President Biden Demands Action on Children’s Privacy, and Both Regulators and Industry Groups Are Quick to Respond

13 Jun 2022
Client Alert

Both the Federal Trade Commission (FTC) and the Better Business Bureau National Programs Center for Industry Self-Regulation (CISR) quickly responded to President Biden’s statement during this year’s State of the Union address that “[i]t’s time to strengthen privacy protections, ban targeted advertising to children, [and] demand tech companies stop collecting personal data on our children.”

First, on April 19, 2022, the CISR introduced its TeenAge Privacy Program (TAPP) Roadmap. The roadmap, developed by the CISR with a group of U.S. businesses, is intended to help companies “build digital products and services that consider and respond to the heightened potential of risks and harms to teenage consumers,” defined as consumers aged 13 to 17, inclusive. In many ways, the roadmap promotes a privacy-by-design and by-default approach to products and services used by teens. For instance, the roadmap encourages businesses to:

  • Implement opt-in consent to the collection of personal information, including for interest-based advertising purposes;
  • Incorporate default settings that are privacy-protective (such as minimizing collection to only what is necessary for the delivery of the product or service and turning off the collection of precise geolocation data);
  • Adapt disclosures and choices so that they are understandable to a teenage audience;
  • Limit their collection of sensitive personal information;
  • Shorten the retention period for personal information when there is a risk of harm to the teen; and
  • Vet their service providers.

Then, exactly a month later, the FTC adopted a policy statement reiterating its commitment to enforce the Children’s Online Privacy Protection Act and its implementing rule (together, COPPA) against alleged violations by education technology companies. COPPA has long been an enforcement priority for the FTC (see some of our prior alerts It’s 10 p.m. Do You Know What Your Third-Party Integrations Are Doing? Mobile App Developer Fined $4 Million for Alleged COPPA Violations Through In-App Advertising, The Company Who Cried “General Audience”: Google and YouTube to Pay $170 Million for Alleged COPPA Violations, and Thank You, Next Enforcement: Music Video App Violates COPPA, Will Pay $5.7 Million) and, in its own words, the FTC is “committed to ensuring that [ed tech] tools and their attendant benefits do not become an excuse to ignore critical privacy protections for children.” The FTC emphasizes that it will focus in particular on:

  • COPPA’s prohibition against mandatory collection of personal information: COPPA prohibits a covered company from conditioning participation in any online activity upon the child’s disclosure of more personal information than reasonably necessary to participate. For instance, if an ed tech provider does not need to email students, the student’s access to the ed tech platform cannot be conditioned upon the provision of an email address.
  • Use prohibitions: The FTC has taken the position that an ed tech company may obtain the parental consent required by COPPA from a school or school district in place of the parent, but only if the company uses students’ personal information solely to provide the service and not for unrelated commercial purposes, such as advertising.
  • Retention prohibitions: COPPA prohibits a covered company, including an ed tech provider, from retaining children’s personal information for longer than reasonably necessary to fulfill the purpose for which it was collected.

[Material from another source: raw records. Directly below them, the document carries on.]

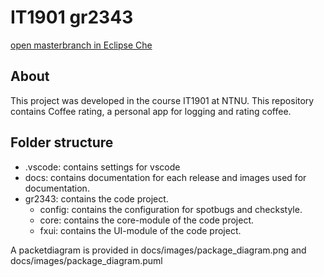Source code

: # IT1901 gr2343

[open masterbranch in Eclipse Che](https://che.stud.ntnu.no/#https://gitlab.stud.idi.ntnu.no/it1901/groups-2023/gr2343/gr2343/-/tree/master?new)

## About
This project was developed in the course IT1901 at NTNU.
This repository contains Coffee rating, a personal app for logging and rating coffee.
## Folder structure
- .vscode:
contains settings for vscode
- docs:
contains documentation for each release and images used for documentation.
- gr2343:
contains the code project.
    - config:
    contains the configuration for spotbugs and checkstyle.
    - core: 
    contains the core-module of the code project. 
    - fxui:
    contains the UI-module of the code project.

A packetdiagram is provided in docs/images/package_diagram.png and docs/images/package_diagram.puml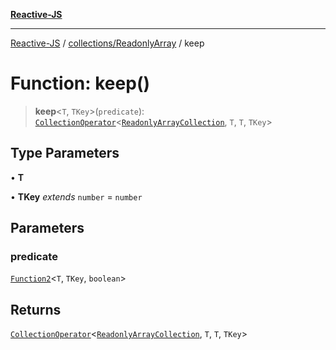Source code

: [**Reactive-JS**](../../../README.md)

***

[Reactive-JS](../../../README.md) / [collections/ReadonlyArray](../README.md) / keep

# Function: keep()

> **keep**\<`T`, `TKey`\>(`predicate`): [`CollectionOperator`](../../type-aliases/CollectionOperator.md)\<[`ReadonlyArrayCollection`](../interfaces/ReadonlyArrayCollection.md), `T`, `T`, `TKey`\>

## Type Parameters

• **T**

• **TKey** *extends* `number` = `number`

## Parameters

### predicate

[`Function2`](../../../functions/type-aliases/Function2.md)\<`T`, `TKey`, `boolean`\>

## Returns

[`CollectionOperator`](../../type-aliases/CollectionOperator.md)\<[`ReadonlyArrayCollection`](../interfaces/ReadonlyArrayCollection.md), `T`, `T`, `TKey`\>
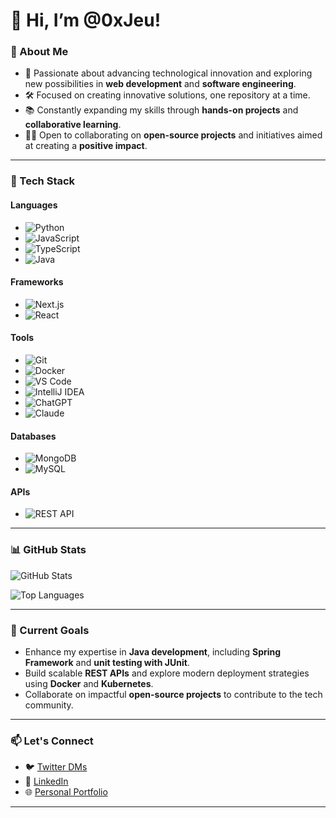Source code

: # 👋 Hi, I’m @0xJeu!

### 🚀 About Me
- 👀 Passionate about advancing technological innovation and exploring new possibilities in **web development** and **software engineering**.
- 🛠️ Focused on creating innovative solutions, one repository at a time.
- 📚 Constantly expanding my skills through **hands-on projects** and **collaborative learning**.
- 🤝🏾 Open to collaborating on **open-source projects** and initiatives aimed at creating a **positive impact**.

---

### 🔧 Tech Stack
#### **Languages**
- ![Python](https://img.shields.io/badge/-Python-3776AB?style=flat&logo=python&logoColor=white)
- ![JavaScript](https://img.shields.io/badge/-JavaScript-F7DF1E?style=flat&logo=javascript&logoColor=black)
- ![TypeScript](https://img.shields.io/badge/-TypeScript-3178C6?style=flat&logo=typescript&logoColor=white)
- ![Java](https://img.shields.io/badge/-Java-007396?style=flat&logo=java&logoColor=white)

#### **Frameworks**
- ![Next.js](https://img.shields.io/badge/-Next.js-000000?style=flat&logo=next.js&logoColor=white)
- ![React](https://img.shields.io/badge/-React-61DAFB?style=flat&logo=react&logoColor=black)

#### **Tools**
- ![Git](https://img.shields.io/badge/-Git-F05032?style=flat&logo=git&logoColor=white)
- ![Docker](https://img.shields.io/badge/-Docker-2496ED?style=flat&logo=docker&logoColor=white)
- ![VS Code](https://img.shields.io/badge/-VS%20Code-007ACC?style=flat&logo=visual-studio-code&logoColor=white)
- ![IntelliJ IDEA](https://img.shields.io/badge/-IntelliJ%20IDEA-000000?style=flat&logo=intellij-idea&logoColor=white)
- ![ChatGPT](https://img.shields.io/badge/ChatGPT-34A853?style=flat&logo=openai&logoColor=white)
- ![Claude](https://img.shields.io/badge/Claude-FFB900?style=flat&logo=anthropic&logoColor=white)


#### **Databases**
- ![MongoDB](https://img.shields.io/badge/-MongoDB-47A248?style=flat&logo=mongodb&logoColor=white)
- ![MySQL](https://img.shields.io/badge/-MySQL-4479A1?style=flat&logo=mysql&logoColor=white)

#### **APIs**
- ![REST API](https://img.shields.io/badge/-REST%20API-0052CC?style=flat&logo=api&logoColor=white)

---

### 📊 GitHub Stats
![GitHub Stats](https://github-readme-stats.vercel.app/api?username=0xJeu&show_icons=true&theme=radical)

![Top Languages](https://github-readme-stats.vercel.app/api/top-langs/?username=0xJeu&layout=compact&theme=radical)

---

### 🌱 Current Goals
- Enhance my expertise in **Java development**, including **Spring Framework** and **unit testing with JUnit**.
- Build scalable **REST APIs** and explore modern deployment strategies using **Docker** and **Kubernetes**.
- Collaborate on impactful **open-source projects** to contribute to the tech community.

---

### 📫 Let's Connect
- 🐦 [Twitter DMs](https://twitter.com/messages/compose?recipient_id=YOUR_TWITTER_ID)
- 💼 [LinkedIn](https://www.linkedin.com/in/YOUR_LINKEDIN)
- 🌐 [Personal Portfolio](https://your-portfolio-url.com)

---

<!---
0xJeu/0xJeu is a ✨ special ✨ repository because its `README.md` (this file) appears on your GitHub profile.
You can click the Preview link to take a look at your changes.
--->
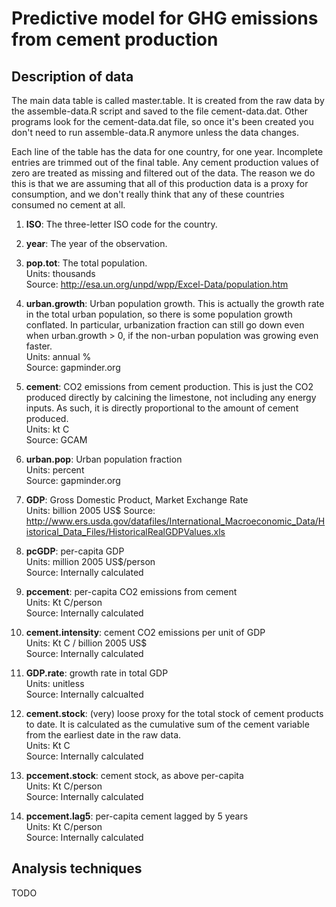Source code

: # Predictive model for GHG emissions from cement production

## Description of data

The main data table is called master.table.  It is created from the
raw data by the assemble-data.R script and saved to the file
cement-data.dat.  Other programs look for the cement-data.dat file, so
once it's been created you don't need to run assemble-data.R anymore
unless the data changes.

Each line of the table has the data for one country, for one year.
Incomplete entries are trimmed out of the final table.  Any cement
production values of zero are treated as missing and filtered out of
the data.  The reason we do this is that we are assuming that all of
this production data is a proxy for consumption, and we don't really
think that any of these countries consumed no cement at all.

1. **ISO**:  The three-letter ISO code for the country.

2. **year**:  The year of the observation.

3. **pop.tot**:  The total population. <br>
   Units:  thousands<br> 
   Source: http://esa.un.org/unpd/wpp/Excel-Data/population.htm 

4. **urban.growth**:  Urban population growth.  This is actually the
   growth rate in the total urban population, so there is some
   population growth conflated.  In particular, urbanization fraction
   can still go down even when urban.growth > 0, if the non-urban
   population was growing even faster.<br>
   Units:  annual %<br>
   Source:  gapminder.org

5. **cement**:  CO2 emissions from cement production.  This is just the
   CO2 produced directly by calcining the limestone, not including any
   energy inputs.  As such, it is directly proportional to the amount
   of cement produced.<br>
   Units:  kt C<br>
   Source:  GCAM

6. **urban.pop**:  Urban population fraction<br>
   Units:  percent<br>
   Source:  gapminder.org

7. **GDP**:  Gross Domestic Product, Market Exchange Rate<br>
   Units:  billion 2005 US$
   Source:
   http://www.ers.usda.gov/datafiles/International_Macroeconomic_Data/Historical_Data_Files/HistoricalRealGDPValues.xls

8. **pcGDP**:  per-capita GDP<br>
   Units:  million 2005 US$/person<br>
   Source:  Internally calculated

9. **pccement**:  per-capita CO2 emissions from cement<br>
   Units:  Kt C/person<br>
   Source:  Internally calculated

10. **cement.intensity**:  cement CO2 emissions per unit of GDP<br>
    Units:  Kt C / billion 2005 US$<br>
    Source:  Internally calculated

11. **GDP.rate**:  growth rate in total GDP<br>
    Units:  unitless<br>
    Source:  Internally calcualted

12. **cement.stock**:  (very) loose proxy for the total stock of
    cement products to date.  It is calculated as the cumulative sum
    of the cement variable from the earliest date in the raw data.<br>
    Units:  Kt C<br>
    Source:  Internally calculated

13. **pccement.stock**:  cement stock, as above per-capita<br>
    Units:  Kt C/person<br>
    Source:  Internally calculated

14. **pccement.lag5**:  per-capita cement lagged by 5 years<br>
    Units:  Kt C/person<br>
    Source:  Internally calculated

## Analysis techniques

TODO 
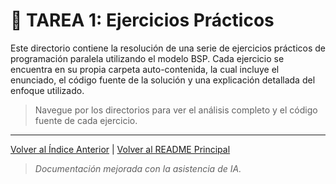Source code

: # 📁 TAREA 1: Ejercicios Prácticos

Este directorio contiene la resolución de una serie de ejercicios prácticos de programación paralela utilizando el modelo BSP. Cada ejercicio se encuentra en su propia carpeta auto-contenida, la cual incluye el enunciado, el código fuente de la solución y una explicación detallada del enfoque utilizado.

> Navegue por los directorios para ver el análisis completo y el código fuente de cada ejercicio.


---
[Volver al Índice Anterior](../README.md) | [Volver al README Principal](../README.md)

> *Documentación mejorada con la asistencia de IA.*
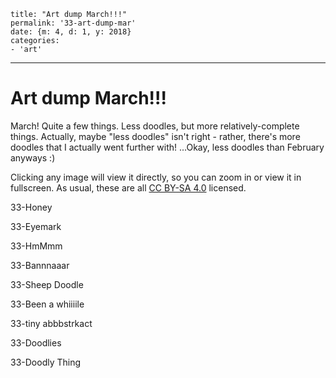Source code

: 
    title: "Art dump March!!!"
    permalink: '33-art-dump-mar'
    date: {m: 4, d: 1, y: 2018}
    categories:
    - 'art'

---

# Art dump March!!!

March! Quite a few things. Less doodles, but more relatively-complete things. Actually, maybe "less doodles" isn't right - rather, there's more doodles that I actually went further with! ...Okay, less doodles than February anyways :)

Clicking any image will view it directly, so you can zoom in or view it in fullscreen. As usual, these are all [CC BY-SA 4.0][ccbysa] licensed.

<art>33-Honey</art>

<art>33-Eyemark</art>

<art>33-HmMmm</art>

<art>33-Bannnaaar</art>

<art>33-Sheep Doodle</art>

<art>33-Been a whiiiile</art>

<art>33-tiny abbbstrkact</art>

<art>33-Doodlies</art>

<art>33-Doodly Thing</art>

  [ccbysa]: https://creativecommons.org/licenses/by-sa/4.0/
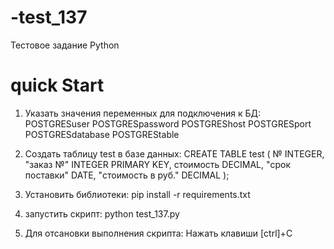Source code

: # -test_137
Тестовое задание Python
# quick Start

1) Указать значения переменных для подключения к БД:
  POSTGRESuser
  POSTGRESpassword
  POSTGREShost
  POSTGRESport
  POSTGRESdatabase
  POSTGREStable
  
2) Создать таблицу test в базе данных:
  CREATE TABLE test
  (
      № INTEGER,
      "заказ №" INTEGER PRIMARY KEY,
      стоимость DECIMAL,
      "срок поставки" DATE,
      "стоимость в руб." DECIMAL
  );
  
3) Установить библиотеки:
  pip install -r requirements.txt

4) запустить скрипт:
  python test_137.py
  
5) Для отсановки выполнения скрипта:
  Нажать клавиши [ctrl]+C
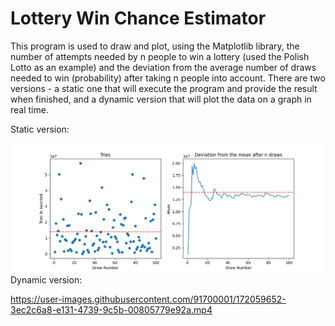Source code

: # Lottery Win Chance Estimator

This program is used to draw and plot, using the Matplotlib library, the number of attempts needed by n people to win a lottery (used the Polish Lotto as an example) and the deviation from the average number of draws needed to win (probability) after taking n people into account. There are two versions - a static one that will execute the program and provide the result when finished, and a dynamic version that will plot the data on a graph in real time.

Static version:

  <img src="./ex_result_figure.png" alt="showcase" width=950/>
<br />
Dynamic version:

<br />
<p align="center">


https://user-images.githubusercontent.com/91700001/172059652-3ec2c6a8-e131-4739-9c5b-00805779e92a.mp4


</p>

A company may not retain the information for speculative future uses.
  • Security requirements: COPPA requires a covered company to maintain the confidentiality, security, and integrity of children’s personal information. As part of this, the company must obtain assurances from its service providers and third parties that process or receive children’s personal information that they similarly have reasonable security measures in place.

We do not expect the FTC’s focus on children’s privacy to wane. The agency has announced that, on October 19, 2022, it will host researchers, child development and legal experts, consumer advocates, and industry professionals at a virtual event on children’s privacy “to examine the techniques being used to advertise to children online and what measures should be implemented to protect children from manipulative advertising.” The FTC is accepting research papers and written comments on the topic until July 18, 2022.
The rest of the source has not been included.